◆ **TASK DETAILS**:
Say how many lines in the records contain the string "WEILIANG", giving the number by itself.

============================================================

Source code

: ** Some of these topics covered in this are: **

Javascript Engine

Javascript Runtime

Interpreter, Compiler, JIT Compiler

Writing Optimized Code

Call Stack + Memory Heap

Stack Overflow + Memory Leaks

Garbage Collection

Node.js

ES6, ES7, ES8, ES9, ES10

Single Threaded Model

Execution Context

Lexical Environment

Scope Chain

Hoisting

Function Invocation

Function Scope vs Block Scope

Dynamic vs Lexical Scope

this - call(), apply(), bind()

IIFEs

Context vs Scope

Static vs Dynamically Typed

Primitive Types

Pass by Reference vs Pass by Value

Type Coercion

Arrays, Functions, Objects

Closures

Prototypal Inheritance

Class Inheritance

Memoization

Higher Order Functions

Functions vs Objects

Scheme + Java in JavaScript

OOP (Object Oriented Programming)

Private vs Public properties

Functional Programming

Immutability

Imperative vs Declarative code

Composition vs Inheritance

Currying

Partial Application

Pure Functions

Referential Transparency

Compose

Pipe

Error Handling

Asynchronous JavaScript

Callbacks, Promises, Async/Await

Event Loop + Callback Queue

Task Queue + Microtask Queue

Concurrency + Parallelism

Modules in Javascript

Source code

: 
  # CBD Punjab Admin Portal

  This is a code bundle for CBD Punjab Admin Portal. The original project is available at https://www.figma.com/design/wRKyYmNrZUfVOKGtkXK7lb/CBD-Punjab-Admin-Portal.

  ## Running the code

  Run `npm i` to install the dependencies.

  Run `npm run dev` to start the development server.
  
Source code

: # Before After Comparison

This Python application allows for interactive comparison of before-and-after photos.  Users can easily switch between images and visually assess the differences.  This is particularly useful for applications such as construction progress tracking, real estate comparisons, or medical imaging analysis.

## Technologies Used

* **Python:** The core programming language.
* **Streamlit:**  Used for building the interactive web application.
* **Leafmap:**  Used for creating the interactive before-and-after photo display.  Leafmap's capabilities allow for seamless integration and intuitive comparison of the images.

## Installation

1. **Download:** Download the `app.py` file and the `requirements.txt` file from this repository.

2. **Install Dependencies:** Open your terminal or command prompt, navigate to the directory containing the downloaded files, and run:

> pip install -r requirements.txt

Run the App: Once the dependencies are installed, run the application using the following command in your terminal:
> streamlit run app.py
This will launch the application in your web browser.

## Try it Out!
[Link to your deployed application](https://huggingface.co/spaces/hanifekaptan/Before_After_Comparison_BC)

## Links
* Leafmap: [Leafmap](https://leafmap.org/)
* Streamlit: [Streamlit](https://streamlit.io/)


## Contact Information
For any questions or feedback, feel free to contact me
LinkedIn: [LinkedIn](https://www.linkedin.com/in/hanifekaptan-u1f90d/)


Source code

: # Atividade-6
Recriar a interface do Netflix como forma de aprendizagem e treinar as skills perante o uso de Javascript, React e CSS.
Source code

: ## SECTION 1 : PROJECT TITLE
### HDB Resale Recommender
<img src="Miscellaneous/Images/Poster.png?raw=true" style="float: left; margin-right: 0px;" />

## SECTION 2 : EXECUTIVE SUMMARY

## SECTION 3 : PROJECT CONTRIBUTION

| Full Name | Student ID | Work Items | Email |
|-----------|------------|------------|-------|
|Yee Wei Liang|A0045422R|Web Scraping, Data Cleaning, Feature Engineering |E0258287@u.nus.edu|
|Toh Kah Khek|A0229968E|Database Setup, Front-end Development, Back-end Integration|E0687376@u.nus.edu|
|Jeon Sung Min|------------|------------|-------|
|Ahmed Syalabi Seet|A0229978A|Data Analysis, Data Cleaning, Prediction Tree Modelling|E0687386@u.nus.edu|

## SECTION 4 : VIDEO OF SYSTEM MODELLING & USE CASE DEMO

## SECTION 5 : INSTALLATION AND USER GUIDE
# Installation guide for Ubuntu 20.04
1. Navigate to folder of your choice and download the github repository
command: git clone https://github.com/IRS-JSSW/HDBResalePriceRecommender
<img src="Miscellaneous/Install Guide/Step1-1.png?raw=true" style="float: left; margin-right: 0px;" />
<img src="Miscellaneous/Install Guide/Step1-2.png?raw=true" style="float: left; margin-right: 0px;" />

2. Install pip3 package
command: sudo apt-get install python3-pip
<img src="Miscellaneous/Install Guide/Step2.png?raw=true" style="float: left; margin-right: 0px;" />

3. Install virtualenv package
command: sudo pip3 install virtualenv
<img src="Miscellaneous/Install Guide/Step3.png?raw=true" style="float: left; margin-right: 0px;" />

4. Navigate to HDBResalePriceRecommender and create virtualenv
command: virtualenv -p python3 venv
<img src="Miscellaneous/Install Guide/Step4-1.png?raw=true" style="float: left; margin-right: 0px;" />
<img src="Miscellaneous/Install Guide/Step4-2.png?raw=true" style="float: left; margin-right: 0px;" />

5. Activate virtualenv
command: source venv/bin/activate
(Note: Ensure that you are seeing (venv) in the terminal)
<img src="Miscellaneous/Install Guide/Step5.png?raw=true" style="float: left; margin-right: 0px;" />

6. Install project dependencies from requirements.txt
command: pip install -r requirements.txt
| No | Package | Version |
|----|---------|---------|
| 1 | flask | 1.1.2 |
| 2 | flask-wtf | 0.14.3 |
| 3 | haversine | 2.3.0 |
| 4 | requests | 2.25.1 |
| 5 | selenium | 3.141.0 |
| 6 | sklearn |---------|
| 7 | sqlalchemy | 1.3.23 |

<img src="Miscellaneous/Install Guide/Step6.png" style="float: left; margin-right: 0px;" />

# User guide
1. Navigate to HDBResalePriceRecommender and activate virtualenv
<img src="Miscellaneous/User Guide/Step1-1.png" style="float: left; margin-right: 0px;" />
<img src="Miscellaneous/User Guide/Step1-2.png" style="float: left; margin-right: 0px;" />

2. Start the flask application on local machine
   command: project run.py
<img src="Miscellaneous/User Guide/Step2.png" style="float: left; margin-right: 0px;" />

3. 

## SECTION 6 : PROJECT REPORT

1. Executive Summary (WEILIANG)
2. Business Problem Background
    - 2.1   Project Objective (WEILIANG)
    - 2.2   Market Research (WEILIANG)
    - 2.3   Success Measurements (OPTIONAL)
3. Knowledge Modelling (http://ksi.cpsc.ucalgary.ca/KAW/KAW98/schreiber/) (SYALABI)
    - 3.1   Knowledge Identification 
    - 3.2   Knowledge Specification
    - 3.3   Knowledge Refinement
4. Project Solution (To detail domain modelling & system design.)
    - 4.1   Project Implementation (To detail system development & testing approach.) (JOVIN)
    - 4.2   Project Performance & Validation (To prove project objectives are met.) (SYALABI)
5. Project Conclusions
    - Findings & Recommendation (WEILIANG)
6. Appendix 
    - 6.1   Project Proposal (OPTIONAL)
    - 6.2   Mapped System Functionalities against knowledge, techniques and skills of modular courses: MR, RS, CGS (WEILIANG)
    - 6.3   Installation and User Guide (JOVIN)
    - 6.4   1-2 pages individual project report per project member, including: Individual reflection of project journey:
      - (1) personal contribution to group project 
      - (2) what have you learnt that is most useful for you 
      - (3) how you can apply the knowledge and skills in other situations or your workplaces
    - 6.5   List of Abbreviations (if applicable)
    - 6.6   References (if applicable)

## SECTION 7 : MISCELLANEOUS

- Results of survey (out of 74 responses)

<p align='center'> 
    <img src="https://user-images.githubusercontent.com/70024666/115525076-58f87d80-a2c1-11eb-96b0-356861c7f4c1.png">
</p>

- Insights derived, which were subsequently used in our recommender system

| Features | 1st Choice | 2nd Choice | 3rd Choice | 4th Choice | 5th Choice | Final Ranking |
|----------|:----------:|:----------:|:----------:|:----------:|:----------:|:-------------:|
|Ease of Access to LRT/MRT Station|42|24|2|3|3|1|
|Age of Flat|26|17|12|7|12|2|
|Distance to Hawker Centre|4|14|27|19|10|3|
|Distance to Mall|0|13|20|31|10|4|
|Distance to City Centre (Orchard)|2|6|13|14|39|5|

============================================================

◆ **WORKED SOLUTION**:
5